NLP Processing

Create Cleaner, Tokenizer and Vectorizer From Scratch for Learning Purpose

dataset = [
    {'text': "the game began development in 2010 ..."},
    {'text': "it met with positive sales in japan , ..."},
    {'text': "troops are divided into five classes : ..."},
    {'text': "unlike its two predecessors , valkyria chroni..."},
    {'text': 'on its day of release in japan , valkyria chr...'},
    {'text': 'famitsu enjoyed the story , and wer....'},
    {'text': "in a preview of the tgs demo ,..."},
    {'text': 'kurt and <unk> were featured in the ni..'},
    {'text': 'the building receives its name ...'},
    {'text': 'the united states troops at the ou...'}
]

dataset[0]["text"]

"the game began development in 2010..."

Cleaner

setup specified task of Cleaner like :

string_case : "HeLlO" to "hello"

"HeLlO" to "hello"

punctuations : "?m/:y;# n'ame i(s E{d}die to "my name is Eddie"

"?m/:y;# n'ame i(s E{d}die" to "my name is Eddie"

stop_words : "How do i install a software on my Computer" to "How install software Computer"

"How do i install a software on my Computer" to "How install software Computer"

stem_words :

"Im a Machine Learning Engineer who love Programming in Object Oriented Programming"
to 
"im a machin learn engin who love program in object orient program"

from cleaner import Cleaner

cleaner = Cleaner(
    string_case=True,
    punctuations=True,
    stop_words=False,
    stem_words=False,
)
original_sentence = "The 'Game' began development in 2010 , carrying over a large portion of the work done on valkyria chronicles..."
cleaned_sentence = cleaner.apply(sentence=original_sentence)

print(
    f"Original : {original_sentence}\n",
    f"Cleaned :{cleaned_sentence}"
)

>>> Original : The 'Game' began development in 2010 , carrying over a large portion of the work done on valkyria chronicles...

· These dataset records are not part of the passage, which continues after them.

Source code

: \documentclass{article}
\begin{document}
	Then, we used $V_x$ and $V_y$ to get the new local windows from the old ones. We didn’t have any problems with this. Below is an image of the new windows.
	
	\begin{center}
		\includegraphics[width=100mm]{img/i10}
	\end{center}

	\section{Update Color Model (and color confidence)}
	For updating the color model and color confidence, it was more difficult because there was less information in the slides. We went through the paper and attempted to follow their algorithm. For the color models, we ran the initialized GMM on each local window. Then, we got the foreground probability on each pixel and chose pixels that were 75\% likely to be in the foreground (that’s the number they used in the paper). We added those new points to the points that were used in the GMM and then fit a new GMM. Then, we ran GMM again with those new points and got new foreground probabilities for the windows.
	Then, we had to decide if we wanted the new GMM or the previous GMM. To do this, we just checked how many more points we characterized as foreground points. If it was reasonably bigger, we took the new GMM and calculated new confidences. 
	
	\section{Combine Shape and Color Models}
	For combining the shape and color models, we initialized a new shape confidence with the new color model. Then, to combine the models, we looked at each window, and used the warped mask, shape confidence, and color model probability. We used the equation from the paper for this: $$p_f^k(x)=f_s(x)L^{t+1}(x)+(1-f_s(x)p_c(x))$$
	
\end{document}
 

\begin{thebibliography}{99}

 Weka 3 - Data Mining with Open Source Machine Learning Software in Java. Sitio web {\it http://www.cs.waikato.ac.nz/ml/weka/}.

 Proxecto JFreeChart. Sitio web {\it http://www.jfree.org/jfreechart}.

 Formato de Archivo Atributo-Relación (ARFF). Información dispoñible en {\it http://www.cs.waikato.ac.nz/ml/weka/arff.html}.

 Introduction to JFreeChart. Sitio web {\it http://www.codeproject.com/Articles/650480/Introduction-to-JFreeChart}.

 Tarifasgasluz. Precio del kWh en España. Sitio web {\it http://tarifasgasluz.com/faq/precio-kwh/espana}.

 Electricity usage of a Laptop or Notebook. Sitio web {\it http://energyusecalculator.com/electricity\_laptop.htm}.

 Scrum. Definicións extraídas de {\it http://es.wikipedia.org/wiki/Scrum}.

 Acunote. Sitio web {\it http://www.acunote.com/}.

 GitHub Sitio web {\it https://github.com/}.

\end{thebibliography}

>>> Cleaned :the game began development in 2010 carrying over a large portion of the work done on valkyria chronicles

dataset

>>> {'text': "the game began development in 2010 ..."},
{'text': "it met with positive sales in japan , ..."},
{'text': "troops are divided into five classes : ..."},
{'text': "unlike its two predecessors , valkyria chroni..."},
{'text': 'on its day of release in japan , valkyria chr...'},
{'text': 'famitsu enjoyed the story , and wer....'},
{'text': "in a preview of the tgs demo ,..."},
{'text': 'kurt and <unk> were featured in the ni..'},
{'text': 'the building receives its name ...'},
{'text': 'the united states troops at the ou...'}

cleaned_dataset = [
    cleaner.apply(sentence=sample["text"])
    for sample in dataset
]

cleaned_dataset

>>> ['the game began development in 2010 carrying over ..',
'it met with positive sales in japan and was praised..',
'troops are divided into five classes scouts unk engin..',
'unlike its two predecessors valkyria chronicles iii w...4',
'on its day of release in japan valkyria chronicles iii t...',
'famitsu enjoyed the story and were particularly pleased with ...',
'in a preview of the tgs demo ryan geddes of ign was left ...',
'kurt and unk were featured in the nintendo ...',
'the building receives its name from its distinct ...',
'the united states troops at the outposts of...']

Tokenizer

Create Vocabulary of Words on Multi Cleaned Sentence

word_vocabulary : dictionary with word : tokenID for encode sentence
token_vocabulary : dictionary with tokenID : word for decode tokens
like :

word_vocabulary
>>> 
{'the': 0,
 'game': 1,
 'began': 2,
 'development': 3,
 'in': 4,
 '2010': 5,
 'carrying': 6,
 'over': 7,
 'a': 8
 ...}

token_vocabulary
>>>
{0: 'the',
 1: 'game',
 2: 'began',
 3: 'development',
 4: 'in',
 5: '2010',
 6: 'carrying',
 7: 'over',
 8: 'a',
...'}

encode sentence with word_vocabulary and some special tokens <start> <stop>, <unk>, ...
decode tokens list with token_vocabulary

from tokenizer import Tokenizer

tokenizer = Tokenizer(max_vocab_size=1000,
                      dataset=cleaned_dataset)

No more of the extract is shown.